=== Section Start ===
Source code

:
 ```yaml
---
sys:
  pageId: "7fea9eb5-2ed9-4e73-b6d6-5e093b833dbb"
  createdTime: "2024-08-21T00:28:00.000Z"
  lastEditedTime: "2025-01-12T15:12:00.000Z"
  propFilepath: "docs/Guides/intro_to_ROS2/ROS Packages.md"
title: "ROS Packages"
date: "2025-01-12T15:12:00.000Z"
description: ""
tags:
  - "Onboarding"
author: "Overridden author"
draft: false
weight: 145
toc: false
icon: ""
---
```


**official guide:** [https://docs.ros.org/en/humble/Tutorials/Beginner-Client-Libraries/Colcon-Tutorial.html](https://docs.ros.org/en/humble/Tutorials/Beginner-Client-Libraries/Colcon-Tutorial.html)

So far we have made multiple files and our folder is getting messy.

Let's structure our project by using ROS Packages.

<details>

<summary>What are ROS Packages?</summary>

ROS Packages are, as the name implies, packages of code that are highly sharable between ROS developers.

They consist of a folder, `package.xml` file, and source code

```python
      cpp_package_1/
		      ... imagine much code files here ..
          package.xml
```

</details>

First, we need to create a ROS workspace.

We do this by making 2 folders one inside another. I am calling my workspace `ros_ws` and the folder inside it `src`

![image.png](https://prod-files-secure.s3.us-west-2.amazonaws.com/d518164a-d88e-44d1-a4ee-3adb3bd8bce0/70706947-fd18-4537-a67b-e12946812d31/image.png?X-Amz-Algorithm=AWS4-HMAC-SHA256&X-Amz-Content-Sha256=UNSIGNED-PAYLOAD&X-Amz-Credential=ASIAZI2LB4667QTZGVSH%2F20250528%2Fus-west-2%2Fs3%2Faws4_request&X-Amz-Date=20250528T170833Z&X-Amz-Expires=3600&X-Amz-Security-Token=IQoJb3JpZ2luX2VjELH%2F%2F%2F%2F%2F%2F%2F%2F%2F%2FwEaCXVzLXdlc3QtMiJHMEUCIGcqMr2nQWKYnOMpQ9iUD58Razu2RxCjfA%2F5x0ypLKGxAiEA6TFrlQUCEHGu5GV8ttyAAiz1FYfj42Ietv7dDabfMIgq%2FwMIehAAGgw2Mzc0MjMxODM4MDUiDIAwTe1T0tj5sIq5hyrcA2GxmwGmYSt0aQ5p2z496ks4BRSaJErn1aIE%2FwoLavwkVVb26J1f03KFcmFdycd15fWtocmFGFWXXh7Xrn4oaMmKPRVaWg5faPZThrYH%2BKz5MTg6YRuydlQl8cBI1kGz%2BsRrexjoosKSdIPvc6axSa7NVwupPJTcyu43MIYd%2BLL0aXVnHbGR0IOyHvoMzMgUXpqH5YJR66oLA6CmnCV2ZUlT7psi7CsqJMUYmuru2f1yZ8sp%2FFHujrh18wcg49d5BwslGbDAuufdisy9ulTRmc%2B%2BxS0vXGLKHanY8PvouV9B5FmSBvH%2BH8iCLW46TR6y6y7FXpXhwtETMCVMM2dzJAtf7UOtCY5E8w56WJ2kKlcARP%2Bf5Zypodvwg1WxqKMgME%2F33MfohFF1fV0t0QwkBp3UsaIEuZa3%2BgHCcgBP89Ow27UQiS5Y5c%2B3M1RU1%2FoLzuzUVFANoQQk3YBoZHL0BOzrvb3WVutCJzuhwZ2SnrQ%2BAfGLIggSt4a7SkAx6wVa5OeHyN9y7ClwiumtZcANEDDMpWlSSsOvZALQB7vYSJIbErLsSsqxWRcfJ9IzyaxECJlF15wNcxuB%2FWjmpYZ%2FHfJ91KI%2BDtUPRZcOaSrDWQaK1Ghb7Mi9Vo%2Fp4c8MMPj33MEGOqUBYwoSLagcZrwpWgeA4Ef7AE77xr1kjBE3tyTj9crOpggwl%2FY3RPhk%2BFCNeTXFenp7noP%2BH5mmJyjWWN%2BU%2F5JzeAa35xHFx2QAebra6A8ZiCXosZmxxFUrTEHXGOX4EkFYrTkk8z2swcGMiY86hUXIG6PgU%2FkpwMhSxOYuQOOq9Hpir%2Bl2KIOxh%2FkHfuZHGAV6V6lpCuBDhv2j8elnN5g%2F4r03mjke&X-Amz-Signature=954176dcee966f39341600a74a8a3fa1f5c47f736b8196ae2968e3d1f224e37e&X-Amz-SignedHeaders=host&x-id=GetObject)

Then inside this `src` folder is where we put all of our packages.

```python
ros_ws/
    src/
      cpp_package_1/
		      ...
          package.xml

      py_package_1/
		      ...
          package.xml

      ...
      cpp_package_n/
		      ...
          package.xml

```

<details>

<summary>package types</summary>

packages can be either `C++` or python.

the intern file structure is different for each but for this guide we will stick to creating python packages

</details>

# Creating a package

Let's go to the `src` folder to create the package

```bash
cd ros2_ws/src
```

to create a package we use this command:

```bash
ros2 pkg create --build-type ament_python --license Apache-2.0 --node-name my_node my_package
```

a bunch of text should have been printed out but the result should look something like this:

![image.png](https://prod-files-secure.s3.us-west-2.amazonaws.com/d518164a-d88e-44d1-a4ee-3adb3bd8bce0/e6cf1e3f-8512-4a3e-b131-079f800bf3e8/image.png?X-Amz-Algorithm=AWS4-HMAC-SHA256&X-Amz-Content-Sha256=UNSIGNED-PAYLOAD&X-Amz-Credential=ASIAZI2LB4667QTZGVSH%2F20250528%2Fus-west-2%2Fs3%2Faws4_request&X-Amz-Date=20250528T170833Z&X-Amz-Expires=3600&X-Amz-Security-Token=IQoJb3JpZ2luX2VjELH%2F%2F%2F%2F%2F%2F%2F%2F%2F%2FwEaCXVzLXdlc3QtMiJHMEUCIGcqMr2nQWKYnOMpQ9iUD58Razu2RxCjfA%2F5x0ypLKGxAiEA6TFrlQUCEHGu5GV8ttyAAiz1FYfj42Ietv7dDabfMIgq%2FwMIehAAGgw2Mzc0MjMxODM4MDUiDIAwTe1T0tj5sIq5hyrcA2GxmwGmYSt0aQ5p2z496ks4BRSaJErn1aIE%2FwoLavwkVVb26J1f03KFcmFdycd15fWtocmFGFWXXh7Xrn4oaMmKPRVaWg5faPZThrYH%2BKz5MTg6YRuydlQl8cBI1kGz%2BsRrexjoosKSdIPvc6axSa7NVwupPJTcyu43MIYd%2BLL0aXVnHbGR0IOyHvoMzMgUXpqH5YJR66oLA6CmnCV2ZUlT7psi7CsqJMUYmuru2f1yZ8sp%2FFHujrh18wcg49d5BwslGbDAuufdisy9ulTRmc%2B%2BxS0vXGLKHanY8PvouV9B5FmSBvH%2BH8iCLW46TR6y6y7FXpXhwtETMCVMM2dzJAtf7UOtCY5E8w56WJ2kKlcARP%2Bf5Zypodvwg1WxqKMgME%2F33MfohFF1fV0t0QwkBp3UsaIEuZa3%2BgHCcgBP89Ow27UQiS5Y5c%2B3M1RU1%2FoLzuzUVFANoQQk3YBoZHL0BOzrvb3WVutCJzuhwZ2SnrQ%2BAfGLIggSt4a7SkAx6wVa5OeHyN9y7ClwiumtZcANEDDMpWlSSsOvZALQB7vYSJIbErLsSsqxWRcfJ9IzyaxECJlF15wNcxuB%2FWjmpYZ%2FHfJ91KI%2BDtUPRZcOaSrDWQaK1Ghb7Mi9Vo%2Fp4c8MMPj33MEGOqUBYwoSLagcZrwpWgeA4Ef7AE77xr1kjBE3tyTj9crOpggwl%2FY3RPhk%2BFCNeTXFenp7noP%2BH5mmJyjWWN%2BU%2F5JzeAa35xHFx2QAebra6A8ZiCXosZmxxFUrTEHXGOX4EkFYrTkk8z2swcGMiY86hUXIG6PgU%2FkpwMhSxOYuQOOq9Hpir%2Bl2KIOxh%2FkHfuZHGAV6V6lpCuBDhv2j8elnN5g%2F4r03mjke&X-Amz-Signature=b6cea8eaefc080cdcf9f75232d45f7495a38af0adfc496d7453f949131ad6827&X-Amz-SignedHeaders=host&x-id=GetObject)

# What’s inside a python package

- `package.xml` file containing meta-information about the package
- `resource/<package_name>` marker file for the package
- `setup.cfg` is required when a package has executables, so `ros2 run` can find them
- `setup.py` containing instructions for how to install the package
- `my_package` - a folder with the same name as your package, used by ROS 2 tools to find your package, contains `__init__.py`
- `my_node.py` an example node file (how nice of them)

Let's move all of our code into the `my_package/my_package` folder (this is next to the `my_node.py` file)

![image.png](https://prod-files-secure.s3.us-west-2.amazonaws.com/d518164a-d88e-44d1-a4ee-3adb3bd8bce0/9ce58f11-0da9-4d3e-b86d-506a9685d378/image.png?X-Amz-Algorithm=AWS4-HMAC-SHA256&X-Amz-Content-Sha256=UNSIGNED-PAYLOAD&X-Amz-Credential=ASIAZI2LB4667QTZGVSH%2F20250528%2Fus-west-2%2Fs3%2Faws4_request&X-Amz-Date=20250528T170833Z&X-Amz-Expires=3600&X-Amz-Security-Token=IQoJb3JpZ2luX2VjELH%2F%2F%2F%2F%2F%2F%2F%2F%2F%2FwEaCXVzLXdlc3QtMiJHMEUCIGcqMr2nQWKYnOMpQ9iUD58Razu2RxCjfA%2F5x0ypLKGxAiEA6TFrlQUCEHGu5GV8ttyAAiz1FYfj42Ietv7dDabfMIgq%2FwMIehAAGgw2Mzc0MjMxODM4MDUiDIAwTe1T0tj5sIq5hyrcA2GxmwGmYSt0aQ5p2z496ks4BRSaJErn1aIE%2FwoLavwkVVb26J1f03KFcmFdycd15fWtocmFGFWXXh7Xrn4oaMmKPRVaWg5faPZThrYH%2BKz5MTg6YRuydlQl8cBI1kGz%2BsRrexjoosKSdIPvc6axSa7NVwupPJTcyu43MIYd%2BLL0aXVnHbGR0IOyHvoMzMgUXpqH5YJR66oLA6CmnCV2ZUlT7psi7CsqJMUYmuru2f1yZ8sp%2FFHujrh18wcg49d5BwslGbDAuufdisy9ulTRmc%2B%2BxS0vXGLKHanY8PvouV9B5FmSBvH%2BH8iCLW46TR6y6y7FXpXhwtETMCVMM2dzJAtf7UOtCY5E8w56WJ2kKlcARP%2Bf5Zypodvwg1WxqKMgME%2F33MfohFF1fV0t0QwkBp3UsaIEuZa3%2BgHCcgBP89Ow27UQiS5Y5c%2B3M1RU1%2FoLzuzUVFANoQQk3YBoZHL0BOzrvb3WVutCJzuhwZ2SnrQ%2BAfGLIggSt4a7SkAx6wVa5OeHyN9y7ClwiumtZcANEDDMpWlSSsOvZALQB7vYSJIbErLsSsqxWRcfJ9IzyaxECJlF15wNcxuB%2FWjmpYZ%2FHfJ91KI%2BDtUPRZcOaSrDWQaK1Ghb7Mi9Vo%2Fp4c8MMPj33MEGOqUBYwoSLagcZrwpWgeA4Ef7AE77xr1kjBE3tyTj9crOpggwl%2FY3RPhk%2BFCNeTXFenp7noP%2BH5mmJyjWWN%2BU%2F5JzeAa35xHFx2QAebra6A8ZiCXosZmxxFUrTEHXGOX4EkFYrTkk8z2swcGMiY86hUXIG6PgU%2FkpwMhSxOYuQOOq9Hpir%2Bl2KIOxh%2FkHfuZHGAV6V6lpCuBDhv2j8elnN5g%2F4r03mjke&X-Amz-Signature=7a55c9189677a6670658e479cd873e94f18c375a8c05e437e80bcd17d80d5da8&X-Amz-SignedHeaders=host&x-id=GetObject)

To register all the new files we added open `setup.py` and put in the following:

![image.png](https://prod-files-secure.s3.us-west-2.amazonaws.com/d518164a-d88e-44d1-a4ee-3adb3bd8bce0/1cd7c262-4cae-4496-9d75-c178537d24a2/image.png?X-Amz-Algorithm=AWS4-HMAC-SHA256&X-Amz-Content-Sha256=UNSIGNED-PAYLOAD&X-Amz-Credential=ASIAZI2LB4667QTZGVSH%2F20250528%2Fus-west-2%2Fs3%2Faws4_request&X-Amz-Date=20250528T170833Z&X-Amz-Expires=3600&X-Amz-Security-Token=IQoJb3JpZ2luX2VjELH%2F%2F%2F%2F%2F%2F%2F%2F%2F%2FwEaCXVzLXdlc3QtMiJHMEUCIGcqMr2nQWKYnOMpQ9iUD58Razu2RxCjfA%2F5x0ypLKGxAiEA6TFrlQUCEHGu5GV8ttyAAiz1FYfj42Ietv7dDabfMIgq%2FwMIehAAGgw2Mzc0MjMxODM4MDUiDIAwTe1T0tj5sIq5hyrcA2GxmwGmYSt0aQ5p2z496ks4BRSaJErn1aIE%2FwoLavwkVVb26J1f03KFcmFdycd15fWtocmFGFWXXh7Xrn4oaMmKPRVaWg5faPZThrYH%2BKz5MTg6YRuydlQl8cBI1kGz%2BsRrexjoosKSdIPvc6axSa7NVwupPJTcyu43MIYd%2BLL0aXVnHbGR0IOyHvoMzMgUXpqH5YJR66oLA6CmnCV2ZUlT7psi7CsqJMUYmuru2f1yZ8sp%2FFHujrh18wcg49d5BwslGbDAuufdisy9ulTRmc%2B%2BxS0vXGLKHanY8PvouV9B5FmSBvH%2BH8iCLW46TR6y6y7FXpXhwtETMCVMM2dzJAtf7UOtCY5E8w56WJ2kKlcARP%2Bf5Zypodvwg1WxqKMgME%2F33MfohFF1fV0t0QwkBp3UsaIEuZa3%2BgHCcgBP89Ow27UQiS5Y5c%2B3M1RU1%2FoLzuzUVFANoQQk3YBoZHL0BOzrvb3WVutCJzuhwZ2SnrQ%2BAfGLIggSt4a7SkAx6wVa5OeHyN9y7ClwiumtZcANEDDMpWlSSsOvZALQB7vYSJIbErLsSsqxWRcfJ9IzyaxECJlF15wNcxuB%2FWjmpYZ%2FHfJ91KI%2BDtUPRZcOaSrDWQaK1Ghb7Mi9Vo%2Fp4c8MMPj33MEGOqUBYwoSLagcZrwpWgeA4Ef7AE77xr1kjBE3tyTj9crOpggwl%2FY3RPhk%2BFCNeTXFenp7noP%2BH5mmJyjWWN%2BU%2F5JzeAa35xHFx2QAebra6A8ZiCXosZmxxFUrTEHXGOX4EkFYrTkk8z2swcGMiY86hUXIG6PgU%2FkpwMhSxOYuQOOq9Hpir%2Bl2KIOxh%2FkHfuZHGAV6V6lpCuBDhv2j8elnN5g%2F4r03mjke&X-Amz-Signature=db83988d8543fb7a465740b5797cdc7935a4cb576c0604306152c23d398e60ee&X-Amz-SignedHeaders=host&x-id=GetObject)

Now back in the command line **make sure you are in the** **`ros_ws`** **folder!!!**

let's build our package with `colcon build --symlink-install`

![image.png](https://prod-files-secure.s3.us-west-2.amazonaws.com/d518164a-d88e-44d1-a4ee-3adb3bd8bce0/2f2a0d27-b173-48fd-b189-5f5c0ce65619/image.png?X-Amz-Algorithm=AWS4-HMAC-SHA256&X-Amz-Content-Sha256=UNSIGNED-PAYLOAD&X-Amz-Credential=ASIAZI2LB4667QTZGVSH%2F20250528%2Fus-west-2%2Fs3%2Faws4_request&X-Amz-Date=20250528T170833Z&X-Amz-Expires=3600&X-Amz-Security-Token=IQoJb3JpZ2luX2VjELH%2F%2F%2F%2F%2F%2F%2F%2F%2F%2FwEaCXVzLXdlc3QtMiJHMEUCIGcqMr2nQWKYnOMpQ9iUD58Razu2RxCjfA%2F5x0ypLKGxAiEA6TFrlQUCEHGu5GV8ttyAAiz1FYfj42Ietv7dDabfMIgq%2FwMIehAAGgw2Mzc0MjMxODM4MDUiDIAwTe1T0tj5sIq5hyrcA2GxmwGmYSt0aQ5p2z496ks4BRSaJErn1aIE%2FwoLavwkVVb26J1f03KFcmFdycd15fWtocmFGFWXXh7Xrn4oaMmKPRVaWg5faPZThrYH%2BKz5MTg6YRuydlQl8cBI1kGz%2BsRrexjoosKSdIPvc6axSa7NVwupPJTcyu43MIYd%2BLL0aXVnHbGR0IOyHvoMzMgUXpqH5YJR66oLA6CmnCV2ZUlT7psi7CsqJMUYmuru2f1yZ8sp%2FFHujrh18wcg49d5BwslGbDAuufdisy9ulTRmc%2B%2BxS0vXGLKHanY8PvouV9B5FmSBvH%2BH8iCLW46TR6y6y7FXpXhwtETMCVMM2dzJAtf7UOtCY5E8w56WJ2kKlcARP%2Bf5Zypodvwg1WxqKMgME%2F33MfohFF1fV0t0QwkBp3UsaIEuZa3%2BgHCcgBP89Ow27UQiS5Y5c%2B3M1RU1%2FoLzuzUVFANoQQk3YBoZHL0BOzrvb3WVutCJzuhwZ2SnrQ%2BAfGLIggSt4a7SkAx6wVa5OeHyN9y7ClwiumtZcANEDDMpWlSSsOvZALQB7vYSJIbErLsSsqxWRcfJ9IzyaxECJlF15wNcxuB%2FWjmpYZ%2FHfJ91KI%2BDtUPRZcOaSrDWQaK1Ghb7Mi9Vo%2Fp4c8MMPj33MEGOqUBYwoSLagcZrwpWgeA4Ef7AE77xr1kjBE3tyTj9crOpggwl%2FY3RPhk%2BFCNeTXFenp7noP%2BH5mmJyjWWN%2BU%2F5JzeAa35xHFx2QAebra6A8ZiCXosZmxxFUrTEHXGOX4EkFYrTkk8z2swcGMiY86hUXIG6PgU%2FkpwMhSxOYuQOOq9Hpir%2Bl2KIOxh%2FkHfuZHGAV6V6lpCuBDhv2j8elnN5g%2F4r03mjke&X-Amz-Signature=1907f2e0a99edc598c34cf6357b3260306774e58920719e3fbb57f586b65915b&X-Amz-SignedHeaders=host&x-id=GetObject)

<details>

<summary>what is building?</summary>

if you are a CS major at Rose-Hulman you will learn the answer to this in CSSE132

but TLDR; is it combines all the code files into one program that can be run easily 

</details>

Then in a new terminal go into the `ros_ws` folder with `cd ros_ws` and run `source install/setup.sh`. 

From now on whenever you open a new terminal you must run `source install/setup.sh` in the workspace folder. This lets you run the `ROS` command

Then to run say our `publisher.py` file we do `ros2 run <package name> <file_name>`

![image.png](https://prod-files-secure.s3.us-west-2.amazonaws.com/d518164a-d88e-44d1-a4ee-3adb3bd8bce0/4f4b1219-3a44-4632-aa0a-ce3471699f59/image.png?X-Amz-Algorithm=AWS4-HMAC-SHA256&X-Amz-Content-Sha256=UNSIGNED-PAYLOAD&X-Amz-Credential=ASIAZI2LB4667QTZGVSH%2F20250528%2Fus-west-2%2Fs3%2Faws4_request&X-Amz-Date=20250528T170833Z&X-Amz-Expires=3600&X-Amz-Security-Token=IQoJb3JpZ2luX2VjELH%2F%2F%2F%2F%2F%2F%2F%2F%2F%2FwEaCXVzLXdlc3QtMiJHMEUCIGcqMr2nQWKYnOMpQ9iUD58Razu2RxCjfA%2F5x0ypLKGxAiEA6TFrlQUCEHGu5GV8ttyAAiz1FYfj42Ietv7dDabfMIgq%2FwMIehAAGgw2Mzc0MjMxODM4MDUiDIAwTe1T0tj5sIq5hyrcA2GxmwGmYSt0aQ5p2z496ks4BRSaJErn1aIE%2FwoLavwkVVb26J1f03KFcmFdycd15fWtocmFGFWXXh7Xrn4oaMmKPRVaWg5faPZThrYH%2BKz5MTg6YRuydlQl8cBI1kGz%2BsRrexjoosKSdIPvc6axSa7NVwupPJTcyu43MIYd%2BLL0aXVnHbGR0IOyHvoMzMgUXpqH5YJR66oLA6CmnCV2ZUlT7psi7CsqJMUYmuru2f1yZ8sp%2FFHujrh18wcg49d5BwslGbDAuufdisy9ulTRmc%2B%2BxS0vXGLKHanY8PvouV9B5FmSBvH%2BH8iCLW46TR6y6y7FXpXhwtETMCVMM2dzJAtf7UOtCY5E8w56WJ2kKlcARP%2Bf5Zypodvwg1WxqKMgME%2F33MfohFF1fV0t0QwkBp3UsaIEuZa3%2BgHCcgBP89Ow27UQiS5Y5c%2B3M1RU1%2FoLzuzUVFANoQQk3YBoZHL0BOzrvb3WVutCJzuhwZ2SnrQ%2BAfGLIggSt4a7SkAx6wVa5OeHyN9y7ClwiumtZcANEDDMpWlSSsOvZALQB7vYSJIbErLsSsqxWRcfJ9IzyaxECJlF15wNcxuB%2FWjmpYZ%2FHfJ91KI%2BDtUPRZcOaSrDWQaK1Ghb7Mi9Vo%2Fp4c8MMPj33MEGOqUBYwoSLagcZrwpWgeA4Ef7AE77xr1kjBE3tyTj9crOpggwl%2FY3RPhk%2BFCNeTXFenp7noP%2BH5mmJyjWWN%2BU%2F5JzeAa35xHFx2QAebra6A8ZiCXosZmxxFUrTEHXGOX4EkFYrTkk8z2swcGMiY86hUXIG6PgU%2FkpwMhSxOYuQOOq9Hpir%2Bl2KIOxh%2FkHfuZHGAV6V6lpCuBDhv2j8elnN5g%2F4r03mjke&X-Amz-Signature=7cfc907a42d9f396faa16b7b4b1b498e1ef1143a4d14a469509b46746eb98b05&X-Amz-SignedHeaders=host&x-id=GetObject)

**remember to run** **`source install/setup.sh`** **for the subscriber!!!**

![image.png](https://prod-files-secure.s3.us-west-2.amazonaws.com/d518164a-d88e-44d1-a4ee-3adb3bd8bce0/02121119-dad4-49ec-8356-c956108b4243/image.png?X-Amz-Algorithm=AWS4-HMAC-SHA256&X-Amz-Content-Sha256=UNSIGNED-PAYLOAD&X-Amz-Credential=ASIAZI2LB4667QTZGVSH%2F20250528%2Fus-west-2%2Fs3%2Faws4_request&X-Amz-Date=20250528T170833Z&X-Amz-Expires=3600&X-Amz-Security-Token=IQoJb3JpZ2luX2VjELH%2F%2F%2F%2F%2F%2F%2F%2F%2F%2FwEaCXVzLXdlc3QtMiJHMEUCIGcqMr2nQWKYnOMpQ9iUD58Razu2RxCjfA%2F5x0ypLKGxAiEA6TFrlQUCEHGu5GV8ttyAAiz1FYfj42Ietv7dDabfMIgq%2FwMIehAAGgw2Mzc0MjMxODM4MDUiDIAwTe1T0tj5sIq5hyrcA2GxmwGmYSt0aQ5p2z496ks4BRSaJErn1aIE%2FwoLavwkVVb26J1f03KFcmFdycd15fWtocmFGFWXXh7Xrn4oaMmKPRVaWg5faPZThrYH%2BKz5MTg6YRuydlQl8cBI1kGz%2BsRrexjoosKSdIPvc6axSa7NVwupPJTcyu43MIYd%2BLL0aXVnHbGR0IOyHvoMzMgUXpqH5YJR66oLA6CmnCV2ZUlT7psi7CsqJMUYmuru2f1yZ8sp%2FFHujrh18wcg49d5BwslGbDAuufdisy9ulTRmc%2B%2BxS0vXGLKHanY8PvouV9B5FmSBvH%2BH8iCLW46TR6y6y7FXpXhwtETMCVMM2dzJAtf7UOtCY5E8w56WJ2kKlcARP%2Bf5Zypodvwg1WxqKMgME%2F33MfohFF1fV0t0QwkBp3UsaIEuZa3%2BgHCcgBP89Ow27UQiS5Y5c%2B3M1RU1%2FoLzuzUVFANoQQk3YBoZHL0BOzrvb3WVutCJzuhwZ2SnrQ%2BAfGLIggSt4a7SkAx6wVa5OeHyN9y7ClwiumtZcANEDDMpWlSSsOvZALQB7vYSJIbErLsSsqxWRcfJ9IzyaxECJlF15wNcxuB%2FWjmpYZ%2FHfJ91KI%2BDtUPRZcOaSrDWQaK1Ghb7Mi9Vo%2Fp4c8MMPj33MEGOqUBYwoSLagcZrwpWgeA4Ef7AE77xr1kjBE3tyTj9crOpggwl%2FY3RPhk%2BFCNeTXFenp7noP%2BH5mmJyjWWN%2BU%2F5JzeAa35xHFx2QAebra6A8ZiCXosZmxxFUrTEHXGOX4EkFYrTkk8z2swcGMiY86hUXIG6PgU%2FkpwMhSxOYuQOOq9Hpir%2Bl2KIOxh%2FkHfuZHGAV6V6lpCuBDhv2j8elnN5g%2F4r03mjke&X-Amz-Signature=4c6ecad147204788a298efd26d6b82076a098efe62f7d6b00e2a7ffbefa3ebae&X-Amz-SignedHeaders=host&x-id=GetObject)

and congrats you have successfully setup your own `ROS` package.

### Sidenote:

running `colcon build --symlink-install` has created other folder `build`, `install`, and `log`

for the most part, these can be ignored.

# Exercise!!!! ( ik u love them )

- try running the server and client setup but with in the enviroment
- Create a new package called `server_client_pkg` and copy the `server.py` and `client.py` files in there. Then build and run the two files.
=== Section End ===
→ **Exercise directions**
Working from the data above, extract solely the lines from the one containing "So far we have" through the one containing "We do this by", exactly as they appear, both included.

→ **Result of the task**
So far we have made multiple files and our folder is getting messy.

Let's structure our project by using ROS Packages.

<details>

<summary>What are ROS Packages?</summary>

ROS Packages are, as the name implies, packages of code that are highly sharable between ROS developers.

They consist of a folder, `package.xml` file, and source code

```python
      cpp_package_1/
		      ... imagine much code files here ..
          package.xml
```

</details>

First, we need to create a ROS workspace.

We do this by making 2 folders one inside another. I am calling my workspace `ros_ws` and the folder inside it `src`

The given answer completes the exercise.